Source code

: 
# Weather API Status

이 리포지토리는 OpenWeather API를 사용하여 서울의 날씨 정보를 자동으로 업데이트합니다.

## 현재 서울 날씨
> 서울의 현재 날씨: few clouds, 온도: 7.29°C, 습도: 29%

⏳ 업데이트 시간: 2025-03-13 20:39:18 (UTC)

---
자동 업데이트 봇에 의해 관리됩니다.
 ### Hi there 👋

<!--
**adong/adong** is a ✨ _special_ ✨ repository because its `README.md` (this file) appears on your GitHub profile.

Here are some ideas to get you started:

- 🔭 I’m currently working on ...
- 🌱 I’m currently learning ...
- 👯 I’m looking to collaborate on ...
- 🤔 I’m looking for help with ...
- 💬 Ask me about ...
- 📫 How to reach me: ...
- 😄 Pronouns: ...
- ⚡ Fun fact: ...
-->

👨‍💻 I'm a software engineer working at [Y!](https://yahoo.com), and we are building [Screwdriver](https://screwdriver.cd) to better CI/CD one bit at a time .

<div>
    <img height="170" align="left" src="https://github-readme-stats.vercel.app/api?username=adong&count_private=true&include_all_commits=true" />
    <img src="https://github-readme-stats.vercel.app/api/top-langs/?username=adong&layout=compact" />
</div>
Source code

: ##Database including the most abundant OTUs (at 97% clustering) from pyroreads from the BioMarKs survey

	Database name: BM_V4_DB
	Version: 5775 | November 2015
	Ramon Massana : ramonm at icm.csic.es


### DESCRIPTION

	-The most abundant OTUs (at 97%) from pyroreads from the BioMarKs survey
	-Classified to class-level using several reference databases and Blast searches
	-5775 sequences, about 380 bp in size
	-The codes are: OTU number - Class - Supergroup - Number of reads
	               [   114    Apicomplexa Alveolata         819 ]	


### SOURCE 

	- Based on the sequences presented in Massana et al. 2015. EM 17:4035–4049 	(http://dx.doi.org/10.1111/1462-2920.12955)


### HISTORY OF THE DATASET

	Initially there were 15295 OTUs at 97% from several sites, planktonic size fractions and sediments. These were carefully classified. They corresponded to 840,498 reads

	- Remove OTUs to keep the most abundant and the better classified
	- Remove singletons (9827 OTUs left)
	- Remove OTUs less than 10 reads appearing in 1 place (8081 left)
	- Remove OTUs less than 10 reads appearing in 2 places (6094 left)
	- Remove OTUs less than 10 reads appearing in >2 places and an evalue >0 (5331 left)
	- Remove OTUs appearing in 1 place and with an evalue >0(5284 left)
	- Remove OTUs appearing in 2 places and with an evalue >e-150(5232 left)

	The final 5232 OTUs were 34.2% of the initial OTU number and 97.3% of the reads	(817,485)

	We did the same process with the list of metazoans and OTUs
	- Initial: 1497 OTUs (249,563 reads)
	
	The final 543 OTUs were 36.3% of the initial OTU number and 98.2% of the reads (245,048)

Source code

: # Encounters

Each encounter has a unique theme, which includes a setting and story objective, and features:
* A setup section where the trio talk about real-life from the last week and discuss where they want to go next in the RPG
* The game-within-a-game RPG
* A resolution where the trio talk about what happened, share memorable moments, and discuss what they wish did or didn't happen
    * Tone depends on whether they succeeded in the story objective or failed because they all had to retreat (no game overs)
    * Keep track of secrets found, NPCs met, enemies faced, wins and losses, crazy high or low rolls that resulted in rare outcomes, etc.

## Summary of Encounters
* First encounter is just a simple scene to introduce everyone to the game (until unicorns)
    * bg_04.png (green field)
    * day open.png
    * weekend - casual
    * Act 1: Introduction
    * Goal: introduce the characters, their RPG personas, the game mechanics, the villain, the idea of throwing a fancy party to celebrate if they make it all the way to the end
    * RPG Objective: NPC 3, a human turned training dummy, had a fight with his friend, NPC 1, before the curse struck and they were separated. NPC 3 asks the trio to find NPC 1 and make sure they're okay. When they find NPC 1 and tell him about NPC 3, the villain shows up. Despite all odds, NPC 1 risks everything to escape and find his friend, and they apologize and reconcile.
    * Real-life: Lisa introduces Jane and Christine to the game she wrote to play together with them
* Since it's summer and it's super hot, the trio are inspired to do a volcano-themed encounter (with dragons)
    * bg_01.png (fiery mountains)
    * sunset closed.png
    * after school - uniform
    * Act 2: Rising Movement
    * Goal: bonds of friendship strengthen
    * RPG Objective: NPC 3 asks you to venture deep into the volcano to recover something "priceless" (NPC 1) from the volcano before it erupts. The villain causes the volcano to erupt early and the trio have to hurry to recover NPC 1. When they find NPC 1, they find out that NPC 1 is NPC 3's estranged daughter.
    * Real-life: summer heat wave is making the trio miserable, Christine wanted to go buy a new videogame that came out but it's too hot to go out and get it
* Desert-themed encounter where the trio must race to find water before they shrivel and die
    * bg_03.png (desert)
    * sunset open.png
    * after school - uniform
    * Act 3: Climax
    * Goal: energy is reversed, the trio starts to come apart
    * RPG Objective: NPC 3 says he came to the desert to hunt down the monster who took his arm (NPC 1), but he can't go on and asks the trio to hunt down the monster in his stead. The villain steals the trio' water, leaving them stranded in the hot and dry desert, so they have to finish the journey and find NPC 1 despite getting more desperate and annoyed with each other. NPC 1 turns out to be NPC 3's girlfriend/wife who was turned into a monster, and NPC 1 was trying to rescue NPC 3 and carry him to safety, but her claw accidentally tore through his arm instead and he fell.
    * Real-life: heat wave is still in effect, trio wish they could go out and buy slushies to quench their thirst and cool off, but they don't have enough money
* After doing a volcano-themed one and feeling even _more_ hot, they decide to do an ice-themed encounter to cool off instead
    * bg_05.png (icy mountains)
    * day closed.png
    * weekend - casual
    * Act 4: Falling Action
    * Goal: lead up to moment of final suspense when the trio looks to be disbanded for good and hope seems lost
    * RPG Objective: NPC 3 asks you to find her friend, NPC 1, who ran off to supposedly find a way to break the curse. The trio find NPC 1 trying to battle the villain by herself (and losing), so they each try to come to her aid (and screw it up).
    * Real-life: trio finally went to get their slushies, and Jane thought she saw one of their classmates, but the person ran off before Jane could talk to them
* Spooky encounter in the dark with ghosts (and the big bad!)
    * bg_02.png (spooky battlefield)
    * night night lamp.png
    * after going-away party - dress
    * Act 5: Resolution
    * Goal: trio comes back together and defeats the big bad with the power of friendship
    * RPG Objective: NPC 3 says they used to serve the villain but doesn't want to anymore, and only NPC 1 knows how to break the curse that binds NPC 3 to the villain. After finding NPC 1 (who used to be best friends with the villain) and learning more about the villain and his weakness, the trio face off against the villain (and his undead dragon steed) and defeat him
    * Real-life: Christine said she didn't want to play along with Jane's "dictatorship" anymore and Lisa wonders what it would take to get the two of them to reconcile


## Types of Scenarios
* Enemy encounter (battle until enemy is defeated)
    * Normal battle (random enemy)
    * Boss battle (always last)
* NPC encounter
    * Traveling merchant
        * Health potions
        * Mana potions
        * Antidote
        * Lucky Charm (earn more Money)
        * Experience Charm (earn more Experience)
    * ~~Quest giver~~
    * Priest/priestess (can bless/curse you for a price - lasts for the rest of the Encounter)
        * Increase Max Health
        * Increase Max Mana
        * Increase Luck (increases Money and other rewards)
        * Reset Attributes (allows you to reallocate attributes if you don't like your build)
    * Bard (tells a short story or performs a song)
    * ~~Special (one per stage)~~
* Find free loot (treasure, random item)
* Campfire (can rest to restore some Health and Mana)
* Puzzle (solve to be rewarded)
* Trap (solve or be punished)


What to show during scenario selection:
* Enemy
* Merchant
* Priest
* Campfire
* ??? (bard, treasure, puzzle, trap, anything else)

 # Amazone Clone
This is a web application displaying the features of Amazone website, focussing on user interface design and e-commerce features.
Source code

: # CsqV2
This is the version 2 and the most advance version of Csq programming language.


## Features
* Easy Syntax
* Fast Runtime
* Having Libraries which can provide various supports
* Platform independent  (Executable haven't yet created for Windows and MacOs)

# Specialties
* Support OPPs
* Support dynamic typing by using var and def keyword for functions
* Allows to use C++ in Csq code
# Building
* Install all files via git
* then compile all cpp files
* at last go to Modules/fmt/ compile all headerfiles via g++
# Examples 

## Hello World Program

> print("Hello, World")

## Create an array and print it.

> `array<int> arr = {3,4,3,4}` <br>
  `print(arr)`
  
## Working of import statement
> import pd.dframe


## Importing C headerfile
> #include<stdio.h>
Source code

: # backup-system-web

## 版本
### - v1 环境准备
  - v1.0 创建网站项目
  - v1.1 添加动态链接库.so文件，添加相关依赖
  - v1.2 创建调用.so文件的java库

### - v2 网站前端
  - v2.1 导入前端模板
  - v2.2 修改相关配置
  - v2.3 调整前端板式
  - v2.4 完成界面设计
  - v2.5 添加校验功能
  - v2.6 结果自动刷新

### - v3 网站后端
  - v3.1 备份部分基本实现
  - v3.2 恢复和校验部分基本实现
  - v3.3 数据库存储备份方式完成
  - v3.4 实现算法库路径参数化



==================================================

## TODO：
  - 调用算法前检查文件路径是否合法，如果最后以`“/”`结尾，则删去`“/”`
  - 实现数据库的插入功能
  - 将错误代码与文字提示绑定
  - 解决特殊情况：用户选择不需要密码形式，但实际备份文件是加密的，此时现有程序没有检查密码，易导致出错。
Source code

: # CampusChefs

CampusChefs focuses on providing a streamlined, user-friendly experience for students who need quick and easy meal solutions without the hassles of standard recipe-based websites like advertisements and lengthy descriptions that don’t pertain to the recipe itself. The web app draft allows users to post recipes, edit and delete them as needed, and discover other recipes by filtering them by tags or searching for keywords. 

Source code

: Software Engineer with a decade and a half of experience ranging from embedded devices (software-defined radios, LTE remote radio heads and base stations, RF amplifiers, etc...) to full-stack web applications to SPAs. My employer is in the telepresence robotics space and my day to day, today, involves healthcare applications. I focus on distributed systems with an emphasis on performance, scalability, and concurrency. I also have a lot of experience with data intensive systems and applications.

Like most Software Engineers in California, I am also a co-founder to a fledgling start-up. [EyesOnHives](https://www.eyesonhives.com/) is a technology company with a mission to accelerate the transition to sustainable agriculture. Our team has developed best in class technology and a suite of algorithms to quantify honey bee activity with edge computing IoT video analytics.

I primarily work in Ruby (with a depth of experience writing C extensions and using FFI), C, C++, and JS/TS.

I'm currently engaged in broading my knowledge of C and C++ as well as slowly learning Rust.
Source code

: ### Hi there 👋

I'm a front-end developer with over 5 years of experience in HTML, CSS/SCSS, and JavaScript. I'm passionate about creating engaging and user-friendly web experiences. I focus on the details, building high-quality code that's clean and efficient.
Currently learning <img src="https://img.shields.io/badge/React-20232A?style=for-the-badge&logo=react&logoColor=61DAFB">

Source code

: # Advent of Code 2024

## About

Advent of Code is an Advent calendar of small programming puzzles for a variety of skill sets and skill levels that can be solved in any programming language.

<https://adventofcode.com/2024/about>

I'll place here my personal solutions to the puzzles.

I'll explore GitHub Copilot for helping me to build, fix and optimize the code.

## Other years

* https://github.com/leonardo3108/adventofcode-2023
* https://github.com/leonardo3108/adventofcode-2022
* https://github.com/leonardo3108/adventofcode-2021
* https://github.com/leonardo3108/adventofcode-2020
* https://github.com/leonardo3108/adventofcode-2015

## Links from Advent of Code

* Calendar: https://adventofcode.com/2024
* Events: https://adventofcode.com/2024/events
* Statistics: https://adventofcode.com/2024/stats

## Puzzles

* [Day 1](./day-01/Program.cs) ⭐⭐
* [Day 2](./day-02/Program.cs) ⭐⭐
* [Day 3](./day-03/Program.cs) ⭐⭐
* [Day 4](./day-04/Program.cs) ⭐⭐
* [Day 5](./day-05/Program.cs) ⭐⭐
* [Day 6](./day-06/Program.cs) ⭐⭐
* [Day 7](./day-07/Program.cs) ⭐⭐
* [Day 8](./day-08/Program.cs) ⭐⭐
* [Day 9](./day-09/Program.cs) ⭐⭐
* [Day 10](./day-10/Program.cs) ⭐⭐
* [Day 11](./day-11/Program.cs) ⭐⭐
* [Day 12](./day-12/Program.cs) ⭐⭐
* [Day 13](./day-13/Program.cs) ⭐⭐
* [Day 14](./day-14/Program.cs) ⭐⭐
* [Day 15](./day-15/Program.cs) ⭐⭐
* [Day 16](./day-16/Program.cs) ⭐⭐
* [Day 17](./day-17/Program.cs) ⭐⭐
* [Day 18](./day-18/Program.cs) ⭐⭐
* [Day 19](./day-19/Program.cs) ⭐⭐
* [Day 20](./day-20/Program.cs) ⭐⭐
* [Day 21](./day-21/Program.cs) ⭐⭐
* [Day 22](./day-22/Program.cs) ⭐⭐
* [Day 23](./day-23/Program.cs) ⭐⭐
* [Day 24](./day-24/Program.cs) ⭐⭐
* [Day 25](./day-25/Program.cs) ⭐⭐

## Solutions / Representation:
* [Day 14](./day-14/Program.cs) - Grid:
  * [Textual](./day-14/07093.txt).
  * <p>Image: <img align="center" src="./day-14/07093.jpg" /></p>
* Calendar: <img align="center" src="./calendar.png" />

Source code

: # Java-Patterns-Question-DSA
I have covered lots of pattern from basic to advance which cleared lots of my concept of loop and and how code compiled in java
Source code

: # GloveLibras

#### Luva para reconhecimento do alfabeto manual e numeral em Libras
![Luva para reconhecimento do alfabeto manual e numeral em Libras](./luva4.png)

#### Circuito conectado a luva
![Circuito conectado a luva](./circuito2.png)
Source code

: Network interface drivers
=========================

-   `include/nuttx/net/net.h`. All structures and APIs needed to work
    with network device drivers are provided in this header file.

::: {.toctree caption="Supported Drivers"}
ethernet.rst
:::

PROBLEM DESCRIPTION
Give back, exactly as written, the stretch from the line with "The final 5232" through the line with "rare outcomes, etc.", and no other lines from the records above.

ANSWER SECTION
	The final 5232 OTUs were 34.2% of the initial OTU number and 97.3% of the reads	(817,485)

	We did the same process with the list of metazoans and OTUs
	- Initial: 1497 OTUs (249,563 reads)
	
	The final 543 OTUs were 36.3% of the initial OTU number and 98.2% of the reads (245,048)

Source code

: # Encounters

Each encounter has a unique theme, which includes a setting and story objective, and features:
* A setup section where the trio talk about real-life from the last week and discuss where they want to go next in the RPG
* The game-within-a-game RPG
* A resolution where the trio talk about what happened, share memorable moments, and discuss what they wish did or didn't happen
    * Tone depends on whether they succeeded in the story objective or failed because they all had to retreat (no game overs)
    * Keep track of secrets found, NPCs met, enemies faced, wins and losses, crazy high or low rolls that resulted in rare outcomes, etc.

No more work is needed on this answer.